To tackle aforementioned obstacles, we present FCGEC, a large-scale fine-grained GEC corpus with multiple references. Besides, we propose Switch-Tagger-Generator (STG) model as an effective baseline to correct grammatical errors in low-resource settings.

FCGEC Corpus

Our data sources are mainly examination questions from elementary, middle and high school students and news aggregation websites. In order to provide more reference modifications to the sentences to achieve diverse annotation goals, each sentence is randomly assigned to 2 to 4 annotators for annotation. We collect 54,026 raw sentences from the two data sources, and after de-duplicating and filtering out problematic sentences (e.g., text truncation, etc.), FCGEC contains 41,340 sentences in total. The statistical information of the data is shown in the following table:

Corpus Source Sentences #Error(%) Avg. Length Avg. Reference
FCGEC Native 41340 22517 (54.47%) 53.1 1.7

We divide these data into train, validation and test sets with the numbers 36340, 2000 and 3000 respectively. And more detailed statistics are available in our paper.

How to Access FCGEC

The train, validation and test data for our FCGEC are placed in the data directory, the format of the data can be found in the README file.

Note: For the test set we only provide the sentences without the corresponding labels, which you can evaluate your model by visiting Codalab Page to calculate the performances.

FCGEC Tasks

Our corpus has three types of labels corresponding to the three tasks for error correction and detection, as follows.

  • Error Detection: The model needs to determine whether the given sentence contains grammatical errors. (Binary Classification)
  • Type Identification: The model needs to identify which of the seven error types the grammatical error in the sentence belongs to, and the error types are:
    1. Incorrect Word Order (IWO)
    2. Incorrect Word Collocation (IWC)
    3. Component Missing (CM)
    4. Component Redundancy (CR)
    5. Structure Confusion (SC)
    6. Illogical (ILL)
    7. Ambiguity (AM)
  • Error correction: Given a sentence, the model outputs the corresponding sentence without grammatical errors

For more detailed information about the above tasks and examples, please refer to our paper.

STG Model

For the error correction task of FCGEC, we propose the STG (Switch-Tagger-Generator) model, as shown in the following figure.
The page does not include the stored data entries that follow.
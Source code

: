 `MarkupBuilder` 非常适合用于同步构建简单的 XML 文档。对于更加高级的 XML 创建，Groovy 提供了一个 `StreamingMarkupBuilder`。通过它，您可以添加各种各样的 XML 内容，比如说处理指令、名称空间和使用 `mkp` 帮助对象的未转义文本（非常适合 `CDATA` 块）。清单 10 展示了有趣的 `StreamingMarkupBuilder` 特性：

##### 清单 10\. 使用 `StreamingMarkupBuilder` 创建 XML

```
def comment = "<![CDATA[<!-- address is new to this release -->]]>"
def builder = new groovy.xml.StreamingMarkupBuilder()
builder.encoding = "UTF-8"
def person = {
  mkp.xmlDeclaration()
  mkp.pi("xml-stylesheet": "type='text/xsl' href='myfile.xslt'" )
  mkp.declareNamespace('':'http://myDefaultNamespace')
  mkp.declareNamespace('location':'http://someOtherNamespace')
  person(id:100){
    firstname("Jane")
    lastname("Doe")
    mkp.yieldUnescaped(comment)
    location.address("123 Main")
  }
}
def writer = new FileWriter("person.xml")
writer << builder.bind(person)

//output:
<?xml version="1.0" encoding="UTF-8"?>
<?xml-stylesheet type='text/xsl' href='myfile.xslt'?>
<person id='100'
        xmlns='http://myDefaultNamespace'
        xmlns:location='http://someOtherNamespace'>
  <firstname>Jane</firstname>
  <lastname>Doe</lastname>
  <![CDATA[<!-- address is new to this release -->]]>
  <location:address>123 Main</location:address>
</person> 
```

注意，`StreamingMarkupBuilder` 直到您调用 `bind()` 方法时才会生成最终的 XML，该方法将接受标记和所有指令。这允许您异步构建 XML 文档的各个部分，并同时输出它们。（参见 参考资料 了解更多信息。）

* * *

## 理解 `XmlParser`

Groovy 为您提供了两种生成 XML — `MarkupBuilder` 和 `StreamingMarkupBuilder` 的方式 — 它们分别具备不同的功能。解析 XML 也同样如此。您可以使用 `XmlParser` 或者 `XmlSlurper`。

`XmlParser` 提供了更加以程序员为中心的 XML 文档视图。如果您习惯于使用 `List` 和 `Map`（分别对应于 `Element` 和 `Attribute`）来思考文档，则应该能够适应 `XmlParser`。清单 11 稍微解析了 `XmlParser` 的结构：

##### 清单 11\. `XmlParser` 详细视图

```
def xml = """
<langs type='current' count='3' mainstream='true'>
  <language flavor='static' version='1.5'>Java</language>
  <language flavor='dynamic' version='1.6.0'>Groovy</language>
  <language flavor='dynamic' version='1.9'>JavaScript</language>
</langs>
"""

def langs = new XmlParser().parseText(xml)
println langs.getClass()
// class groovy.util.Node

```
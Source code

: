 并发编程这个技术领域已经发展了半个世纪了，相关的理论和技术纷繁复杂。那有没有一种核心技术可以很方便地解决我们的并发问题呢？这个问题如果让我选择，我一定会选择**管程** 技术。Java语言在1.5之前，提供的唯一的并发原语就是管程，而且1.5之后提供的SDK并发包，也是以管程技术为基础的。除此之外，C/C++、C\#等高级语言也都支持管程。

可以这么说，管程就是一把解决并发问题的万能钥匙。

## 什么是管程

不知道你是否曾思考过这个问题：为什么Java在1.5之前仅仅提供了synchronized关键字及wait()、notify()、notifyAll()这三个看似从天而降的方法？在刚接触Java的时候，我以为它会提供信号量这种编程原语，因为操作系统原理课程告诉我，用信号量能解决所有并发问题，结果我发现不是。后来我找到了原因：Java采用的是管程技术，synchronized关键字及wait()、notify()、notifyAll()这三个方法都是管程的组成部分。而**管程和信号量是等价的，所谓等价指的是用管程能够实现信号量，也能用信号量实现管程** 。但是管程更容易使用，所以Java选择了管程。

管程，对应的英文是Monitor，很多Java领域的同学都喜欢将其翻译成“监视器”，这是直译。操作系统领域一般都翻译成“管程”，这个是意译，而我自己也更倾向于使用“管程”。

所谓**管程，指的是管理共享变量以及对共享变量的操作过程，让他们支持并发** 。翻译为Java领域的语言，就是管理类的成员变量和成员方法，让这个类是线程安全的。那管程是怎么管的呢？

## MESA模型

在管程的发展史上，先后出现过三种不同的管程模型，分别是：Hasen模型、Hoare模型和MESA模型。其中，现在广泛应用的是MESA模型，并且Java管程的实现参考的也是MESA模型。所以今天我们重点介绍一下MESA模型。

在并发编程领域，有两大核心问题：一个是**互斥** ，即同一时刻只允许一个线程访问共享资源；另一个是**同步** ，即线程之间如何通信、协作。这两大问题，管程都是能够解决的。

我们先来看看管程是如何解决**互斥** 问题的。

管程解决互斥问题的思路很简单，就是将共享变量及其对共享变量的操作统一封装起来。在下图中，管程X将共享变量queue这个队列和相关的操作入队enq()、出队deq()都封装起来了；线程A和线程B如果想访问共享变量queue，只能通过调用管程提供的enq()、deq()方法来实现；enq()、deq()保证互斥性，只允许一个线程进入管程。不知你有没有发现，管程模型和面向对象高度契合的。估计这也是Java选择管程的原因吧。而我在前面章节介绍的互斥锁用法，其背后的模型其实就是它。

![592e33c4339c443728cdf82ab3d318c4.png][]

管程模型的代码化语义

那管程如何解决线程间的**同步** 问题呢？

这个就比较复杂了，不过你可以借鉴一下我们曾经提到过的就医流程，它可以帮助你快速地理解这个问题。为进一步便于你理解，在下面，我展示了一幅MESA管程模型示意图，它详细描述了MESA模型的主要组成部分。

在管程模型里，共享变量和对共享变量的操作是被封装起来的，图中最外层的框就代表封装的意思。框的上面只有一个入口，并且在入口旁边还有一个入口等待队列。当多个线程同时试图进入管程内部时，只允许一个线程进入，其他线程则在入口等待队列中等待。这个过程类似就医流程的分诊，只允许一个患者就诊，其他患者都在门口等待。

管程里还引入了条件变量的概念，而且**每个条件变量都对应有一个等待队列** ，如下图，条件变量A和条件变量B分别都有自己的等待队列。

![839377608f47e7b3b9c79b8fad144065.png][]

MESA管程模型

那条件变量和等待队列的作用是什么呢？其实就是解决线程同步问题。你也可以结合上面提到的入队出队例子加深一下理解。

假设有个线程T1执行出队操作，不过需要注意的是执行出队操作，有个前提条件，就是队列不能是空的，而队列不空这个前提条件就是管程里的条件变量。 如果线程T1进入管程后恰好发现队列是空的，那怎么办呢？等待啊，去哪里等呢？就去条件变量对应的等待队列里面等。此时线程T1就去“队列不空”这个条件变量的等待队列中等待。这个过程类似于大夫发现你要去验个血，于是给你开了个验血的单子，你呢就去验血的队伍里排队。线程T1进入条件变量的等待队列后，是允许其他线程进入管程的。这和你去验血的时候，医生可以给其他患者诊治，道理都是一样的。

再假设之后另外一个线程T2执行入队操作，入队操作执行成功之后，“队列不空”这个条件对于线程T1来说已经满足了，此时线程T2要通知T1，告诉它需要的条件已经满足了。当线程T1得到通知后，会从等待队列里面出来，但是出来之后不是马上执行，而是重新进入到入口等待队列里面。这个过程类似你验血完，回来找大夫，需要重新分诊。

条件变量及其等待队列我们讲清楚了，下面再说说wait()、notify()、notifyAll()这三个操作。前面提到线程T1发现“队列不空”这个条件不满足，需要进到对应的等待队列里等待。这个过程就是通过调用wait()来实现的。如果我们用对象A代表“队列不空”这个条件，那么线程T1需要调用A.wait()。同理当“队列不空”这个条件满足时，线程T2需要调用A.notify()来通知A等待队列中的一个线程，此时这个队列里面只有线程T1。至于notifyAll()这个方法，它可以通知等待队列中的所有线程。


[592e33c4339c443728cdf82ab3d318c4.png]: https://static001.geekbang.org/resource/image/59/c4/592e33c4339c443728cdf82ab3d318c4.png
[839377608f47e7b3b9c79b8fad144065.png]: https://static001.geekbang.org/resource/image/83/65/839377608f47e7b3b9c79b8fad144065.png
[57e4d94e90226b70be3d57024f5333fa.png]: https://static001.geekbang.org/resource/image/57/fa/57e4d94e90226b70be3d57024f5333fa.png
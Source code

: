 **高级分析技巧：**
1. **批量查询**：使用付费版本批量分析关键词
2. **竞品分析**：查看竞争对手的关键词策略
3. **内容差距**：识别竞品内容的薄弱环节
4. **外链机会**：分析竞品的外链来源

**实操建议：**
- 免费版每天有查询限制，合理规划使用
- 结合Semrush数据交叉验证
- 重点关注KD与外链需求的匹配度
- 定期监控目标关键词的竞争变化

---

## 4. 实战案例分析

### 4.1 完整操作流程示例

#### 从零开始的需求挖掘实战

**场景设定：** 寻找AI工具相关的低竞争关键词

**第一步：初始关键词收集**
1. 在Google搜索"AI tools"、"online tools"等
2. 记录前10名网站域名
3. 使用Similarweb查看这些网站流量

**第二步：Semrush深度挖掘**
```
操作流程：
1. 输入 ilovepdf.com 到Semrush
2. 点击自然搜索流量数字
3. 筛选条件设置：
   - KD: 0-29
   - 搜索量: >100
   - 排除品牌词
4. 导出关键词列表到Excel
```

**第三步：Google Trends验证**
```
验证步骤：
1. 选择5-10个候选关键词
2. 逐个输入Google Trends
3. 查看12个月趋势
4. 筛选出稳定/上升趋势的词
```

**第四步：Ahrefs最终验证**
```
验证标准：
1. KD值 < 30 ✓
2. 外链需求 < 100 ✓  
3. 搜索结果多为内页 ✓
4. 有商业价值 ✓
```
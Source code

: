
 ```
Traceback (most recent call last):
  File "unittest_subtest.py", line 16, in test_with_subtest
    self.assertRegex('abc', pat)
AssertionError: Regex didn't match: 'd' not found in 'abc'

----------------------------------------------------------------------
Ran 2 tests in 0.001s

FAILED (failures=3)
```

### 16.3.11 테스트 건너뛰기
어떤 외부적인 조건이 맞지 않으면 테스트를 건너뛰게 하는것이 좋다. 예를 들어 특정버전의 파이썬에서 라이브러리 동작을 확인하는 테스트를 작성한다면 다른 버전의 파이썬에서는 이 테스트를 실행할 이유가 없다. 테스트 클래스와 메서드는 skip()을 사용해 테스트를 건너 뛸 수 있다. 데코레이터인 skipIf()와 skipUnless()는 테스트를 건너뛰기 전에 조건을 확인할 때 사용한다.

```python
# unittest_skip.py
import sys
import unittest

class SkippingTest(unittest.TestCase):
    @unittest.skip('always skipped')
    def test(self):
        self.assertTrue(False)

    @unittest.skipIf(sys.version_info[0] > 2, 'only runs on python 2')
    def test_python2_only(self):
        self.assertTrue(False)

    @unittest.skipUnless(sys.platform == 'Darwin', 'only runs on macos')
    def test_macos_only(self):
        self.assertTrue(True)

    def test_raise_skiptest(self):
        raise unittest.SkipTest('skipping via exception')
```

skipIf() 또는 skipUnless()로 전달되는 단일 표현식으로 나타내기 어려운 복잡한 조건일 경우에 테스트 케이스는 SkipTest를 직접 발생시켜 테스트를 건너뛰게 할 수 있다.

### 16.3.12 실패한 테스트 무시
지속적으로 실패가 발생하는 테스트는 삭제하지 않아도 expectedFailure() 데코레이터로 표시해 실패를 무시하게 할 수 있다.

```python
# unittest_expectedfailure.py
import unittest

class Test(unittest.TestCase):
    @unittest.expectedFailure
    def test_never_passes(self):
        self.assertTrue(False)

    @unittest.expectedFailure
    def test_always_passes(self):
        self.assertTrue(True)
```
It consists of three modules:

  • Switch Module: Determine the order of the sequence of characters in a sentence via pointer network.
  • TaggerModule: Predict the operation on each character for error correction (KEEP, DELETE, INSERT, MODIFY).And for INSERT and MODIFY operations, the module need to identify the number of characters (T) to be inserted or substituted
  • GeneratorModule: When it comes to operations like INSERT and MODIFY that require changing characters, we can apply MLM to generate new characters via the pre-trained models

Note: The modules of our STG model are independent to each other, so they can train independently or jointly. However, the inference phase is conducted in the form of Pipeline fashion.




The architecture of our STG model

we found that the error type is highly correlated with several operations we designed. Thus, the error type identification task can improve the performance of error correction by utilizing error type identification task as a auxiliary task, i.e. the (+TTI) paradigm in our paper. More information about the model can be found in our paper.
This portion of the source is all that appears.